WHAT YOU HAVE TO DO: Return, from the data that follows, each line that holds the word "assigns".

DATA TO EXAMINE:
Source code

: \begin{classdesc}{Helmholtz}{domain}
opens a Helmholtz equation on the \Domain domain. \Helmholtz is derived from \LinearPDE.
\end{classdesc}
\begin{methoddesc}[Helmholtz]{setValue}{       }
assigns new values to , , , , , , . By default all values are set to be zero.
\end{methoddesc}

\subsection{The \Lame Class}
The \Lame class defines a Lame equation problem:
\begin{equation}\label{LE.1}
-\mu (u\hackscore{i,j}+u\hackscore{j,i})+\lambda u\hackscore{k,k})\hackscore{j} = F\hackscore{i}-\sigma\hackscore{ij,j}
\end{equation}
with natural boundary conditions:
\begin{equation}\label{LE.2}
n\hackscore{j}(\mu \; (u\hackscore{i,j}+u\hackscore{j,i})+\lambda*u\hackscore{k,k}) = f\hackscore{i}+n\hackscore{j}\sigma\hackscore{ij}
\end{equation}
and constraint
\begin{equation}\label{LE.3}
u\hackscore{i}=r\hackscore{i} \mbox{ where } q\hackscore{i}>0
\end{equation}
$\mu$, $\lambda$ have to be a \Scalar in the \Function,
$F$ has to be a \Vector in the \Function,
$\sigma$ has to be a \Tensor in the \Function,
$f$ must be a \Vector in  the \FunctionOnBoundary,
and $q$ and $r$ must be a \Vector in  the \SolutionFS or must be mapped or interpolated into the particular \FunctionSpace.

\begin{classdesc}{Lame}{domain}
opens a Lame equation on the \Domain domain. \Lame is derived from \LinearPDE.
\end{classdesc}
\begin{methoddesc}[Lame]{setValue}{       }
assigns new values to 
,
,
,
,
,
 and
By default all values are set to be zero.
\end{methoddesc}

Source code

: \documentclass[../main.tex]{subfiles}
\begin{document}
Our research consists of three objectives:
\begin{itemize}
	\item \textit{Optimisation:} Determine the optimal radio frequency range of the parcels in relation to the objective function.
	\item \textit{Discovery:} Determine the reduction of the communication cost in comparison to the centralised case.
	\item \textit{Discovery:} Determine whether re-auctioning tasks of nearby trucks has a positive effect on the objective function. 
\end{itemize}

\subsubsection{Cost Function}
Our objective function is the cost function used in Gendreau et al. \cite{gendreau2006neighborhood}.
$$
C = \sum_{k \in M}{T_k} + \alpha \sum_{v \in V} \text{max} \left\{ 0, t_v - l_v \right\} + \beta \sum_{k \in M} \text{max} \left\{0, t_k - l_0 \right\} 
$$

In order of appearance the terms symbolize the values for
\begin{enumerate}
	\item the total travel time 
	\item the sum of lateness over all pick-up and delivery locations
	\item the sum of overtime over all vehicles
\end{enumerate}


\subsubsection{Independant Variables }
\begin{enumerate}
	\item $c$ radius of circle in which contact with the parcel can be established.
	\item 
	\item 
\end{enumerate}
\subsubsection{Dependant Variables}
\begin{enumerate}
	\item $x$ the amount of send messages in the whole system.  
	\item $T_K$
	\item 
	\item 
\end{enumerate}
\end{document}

==

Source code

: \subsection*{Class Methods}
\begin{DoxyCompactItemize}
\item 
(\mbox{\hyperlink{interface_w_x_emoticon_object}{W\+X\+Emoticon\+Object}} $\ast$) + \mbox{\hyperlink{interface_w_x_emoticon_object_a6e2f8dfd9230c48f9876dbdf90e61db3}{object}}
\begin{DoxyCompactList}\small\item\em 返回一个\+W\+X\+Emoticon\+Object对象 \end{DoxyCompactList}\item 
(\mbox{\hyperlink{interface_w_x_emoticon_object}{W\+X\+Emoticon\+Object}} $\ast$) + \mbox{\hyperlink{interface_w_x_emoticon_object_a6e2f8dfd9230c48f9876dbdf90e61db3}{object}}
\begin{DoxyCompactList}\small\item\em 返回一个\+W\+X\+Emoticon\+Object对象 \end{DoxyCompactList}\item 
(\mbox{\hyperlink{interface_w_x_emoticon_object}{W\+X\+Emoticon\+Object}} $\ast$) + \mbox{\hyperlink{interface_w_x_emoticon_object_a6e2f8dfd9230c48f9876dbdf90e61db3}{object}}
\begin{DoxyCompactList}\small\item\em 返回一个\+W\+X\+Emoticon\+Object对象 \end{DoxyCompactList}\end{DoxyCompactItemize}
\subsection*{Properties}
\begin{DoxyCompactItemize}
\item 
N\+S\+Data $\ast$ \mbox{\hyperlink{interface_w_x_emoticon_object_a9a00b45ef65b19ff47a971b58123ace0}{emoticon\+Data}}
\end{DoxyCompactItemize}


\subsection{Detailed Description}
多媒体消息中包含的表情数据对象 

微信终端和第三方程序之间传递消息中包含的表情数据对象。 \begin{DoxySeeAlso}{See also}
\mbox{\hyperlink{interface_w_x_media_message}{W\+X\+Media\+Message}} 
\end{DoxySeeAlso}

ANSWER SPACE:
assigns new values to , , , , , , . By default all values are set to be zero.
assigns new values to 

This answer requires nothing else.